The timing is awkward for everyone involved. IDC says the PC industry was growing in the first quarter of 2026, then hit a wall over the last few months as component shortages and deteriorating economic conditions piled up. IDC also pointed to the war in Iran as a fresh burden on global logistics, with the pressure trickling down to end users through higher prices. In other words: this is not just a Framework problem, and it is not just a consumer annoyance. It is an industry-wide bill coming due.

RAM shortages are reshaping the PC market

Framework has been unusually blunt about the squeeze because its business depends on modular parts people can buy separately. Over the last few months, the company has repeatedly raised prices on RAM and storage, including a recent increase on SSDs of 4TB or higher and prebuilt Framework Laptop 16 configurations with 64GB of DDR5 RAM. That kind of transparency is refreshing, but it also doubles as a sales pitch: if the PC is getting more expensive anyway, Framework wants to be the company selling you something you can keep fixing.

The broader supply chain story is even uglier. AI datacenter buildouts have created enormous demand for HBM memory, and the big memory suppliers – Samsung, SK Hynix, and Micron – are oriented toward that market. Consumer DRAM and NAND flash are getting caught in the leftovers. Once GPU, SSD, and RAM prices all move up together, the classic ”just buy a decent laptop” advice starts sounding quaint.

Asus ran into the same pricing headache

Framework is not alone in getting caught by the new math. Asus launched its Zenbook A16 at $1,600 and adjusted the price to $1,700 by that same afternoon, blaming an error from Best Buy. A price change that fast is almost funny, except it is also a reminder that hardware pricing is getting more volatile than the companies selling it would like to admit.

  • Framework says the next product announcement is slated for April 21.
  • The company’s teaser video includes penguin imagery, hinting at a Linux tie-in.
  • Framework’s current PCs can run Linux or be bought with a Windows 11 license.

Framework’s next move looks like a Linux play

Patel is clearly doing two things at once: complaining about a broken market and trying to turn that complaint into momentum for a launch. If the next Framework machine leans harder on Linux, that would fit the company’s long-running pitch that ownership, repairability, and software choice matter more than glossy resale value. It would also be a practical way to shave costs in a market where every component seems to arrive with a surcharge attached.

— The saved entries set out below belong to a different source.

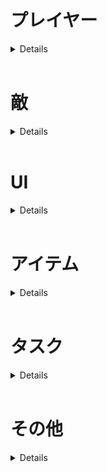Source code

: # プレイヤー
<details>

## デフォルトキーコンフィグ
|行動|キー|
|-|-|
|移動|W A S D|
|走り|LShift|
|エコーロケーション|左クリック|
|アクション|E|
|メニュー|Escape(esc)|

## 目次
- [歩き](/Specifications/Player/Walk.md)
- [走り](/Specifications/Player/Dash.md)
- [視点操作](/Specifications/Player/View.md)
- [アクション](/Specifications/Player/Action.md)
- [手の動作](/Specifications/Player/Hand.md)
- [エコー](/Specifications/Player/Echo.md)

## デバッグ
デバッグウィンドウはオブジェクト選択中に表示する
|項目|表示場所|表示条件|表示形式|
|-|-|-|-|
|プレイヤーの現在速度|デバッグウィンドウ|選択中常に|{速度パラメータ}m/s|
|ダッシュ無制限化|デバッグウィンドウ|選択中常に|チェックボックス(デフォルト無効)|
|本来ならダッシュ可能か|デバッグウィンドウ|ダッシュ無制限が有効時|true \| false|
|本来のスタミナ消費量|デバッグウィンドウ|ダッシュ無制限が有効時|{スタミナパラメータ}|

</details>
<br/>

# 敵
<details>

## 概要
通常は特定のポイントを徘徊し、音を感じたらそこへ向かう。
プレイヤーの脅威となる存在

## 目次
- [通常時AI](/Specifications/Enemy/DefaultAI.md)
- [追跡時AI](/Specifications/Enemy/trackingAI.md)

## デバッグ
デバッグウィンドウはオブジェクト選択中に表示する
|項目|表示場所|表示条件|表示形式|
|-|-|-|-|
|敵の現在速度|デバッグウィンドウ|選択中常に|{速度パラメータ}m/s|
|待機中の時間|デバッグウィンドウ|選択中常に|移動中 \| {待機時間}s|
|現在の状態|デバッグウィンドウ|選択中常に|通常 \| 追跡|
|シーンビューにギズモを表示|デバッグウィンドウ|選択中常に|チェックボックス(デフォルト有効)|
|目的地|シーンビュー|オブジェクト選択中 & ギズモを表示項目が有効|1m程度のsphereギズモ(青)|
|敵自身と目的地を繋ぐ線|シーンビュー|オブジェクト選択中 & ギズモを表示項目が有効|lineギズモ(黄)|

</details>
<br/>

# UI
<details>

## 概要
ユーザーへの情報を視覚的に伝える。アクション時や照準、メニュー画面など。

## 目次
### メニューUI
- [メニュー画面](/Specifications/UI/MenuUI/MenuDisplay.md)
  - [ゲームに戻る](/Specifications/UI/MenuUI/ReturnGame.md)
  - [リスタート](/Specifications/UI/MenuUI/ReStart.md)
  - [オプション](/Specifications/UI/MenuUI/Option.md)
  - [タイトルに戻る](/Specifications/UI/MenuUI/ReturnTitle.md)

### プレイヤーUI
- [ダッシュゲージ](/Specifications/UI/PlayerUI/DashGage.md)
- [アクションガイド](/Specifications/UI/PlayerUI/ActionGuide.md)
- [照準](/Specifications/UI/PlayerUI/CrossHair.md)

</details>
<br/>

# アイテム
<details>

## 概要
ステージ内には**拾うことができる**オブジェクトが存在する。
使用用途については、誘導に使うものやギミックのクリアに必要なものなど様々。

### 目次
 - [アイテムを拾う](/Specifications/Item/PickUpItem.md)
 - [投擲物](/Specifications/Item/ThrowingObject.md)

</details>
<br/>

# タスク
<details>

## 概要
ゲームのクリアに必要なタスク。これをクリアすることでゲートが開き先に進めるようになる。
基本的にすでにギミックの役割を終えたものにはアクション出来なくすること。
なお、タスクの種類はステージによって異なる。内容は以下を参照。

### 目次
 - [タスク１:フィット](/Specifications/Task/Task1_Fit.md)
 - [タスク２:ターン](/Specifications/Task/Task2_Turn.md)

</details>
<br/>

# その他
<details>

### 目次
 - [セーブとロード](/Specifications/Save&Load.md)

</details>
<br/>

The bigger question is whether consumers will keep paying for the right to own a machine outright. For years, tech companies have nudged users toward subscriptions, services, and cloud dependencies because recurring revenue is lovely if you’re the vendor. The PC industry may not be ready to say the quiet part out loud, but Patel already has: if hardware keeps getting more expensive and parts keep getting tighter, the old personal computer bargain gets harder to defend.